• **Working data**
»»
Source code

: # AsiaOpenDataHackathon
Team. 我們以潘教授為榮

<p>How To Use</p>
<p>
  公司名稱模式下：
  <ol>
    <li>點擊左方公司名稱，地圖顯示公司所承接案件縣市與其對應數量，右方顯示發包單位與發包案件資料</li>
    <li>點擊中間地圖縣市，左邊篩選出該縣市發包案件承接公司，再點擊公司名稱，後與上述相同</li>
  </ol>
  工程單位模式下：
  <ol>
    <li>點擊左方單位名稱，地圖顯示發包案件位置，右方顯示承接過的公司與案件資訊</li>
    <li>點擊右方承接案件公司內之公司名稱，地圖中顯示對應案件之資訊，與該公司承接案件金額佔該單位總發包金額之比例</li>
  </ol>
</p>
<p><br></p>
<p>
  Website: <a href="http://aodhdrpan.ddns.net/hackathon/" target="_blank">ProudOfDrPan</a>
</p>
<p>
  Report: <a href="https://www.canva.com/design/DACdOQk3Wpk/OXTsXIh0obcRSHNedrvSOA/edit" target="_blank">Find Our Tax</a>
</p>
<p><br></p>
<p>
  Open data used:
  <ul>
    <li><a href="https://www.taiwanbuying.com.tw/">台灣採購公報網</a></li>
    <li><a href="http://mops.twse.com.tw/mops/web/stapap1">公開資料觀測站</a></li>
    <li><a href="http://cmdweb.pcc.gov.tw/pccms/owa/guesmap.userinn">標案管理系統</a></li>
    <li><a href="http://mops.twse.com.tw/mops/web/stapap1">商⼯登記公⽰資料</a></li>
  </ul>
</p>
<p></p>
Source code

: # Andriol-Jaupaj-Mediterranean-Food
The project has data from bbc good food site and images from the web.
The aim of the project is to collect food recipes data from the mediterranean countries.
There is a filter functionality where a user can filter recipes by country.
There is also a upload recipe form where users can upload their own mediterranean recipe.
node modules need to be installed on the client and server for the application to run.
««
• **The task**
Could you reproduce, exactly as written, the lines running from the one with "There is a filter" to the end of the entries above?

• **Written answer**
There is a filter functionality where a user can filter recipes by country.
There is also a upload recipe form where users can upload their own mediterranean recipe.
node modules need to be installed on the client and server for the application to run.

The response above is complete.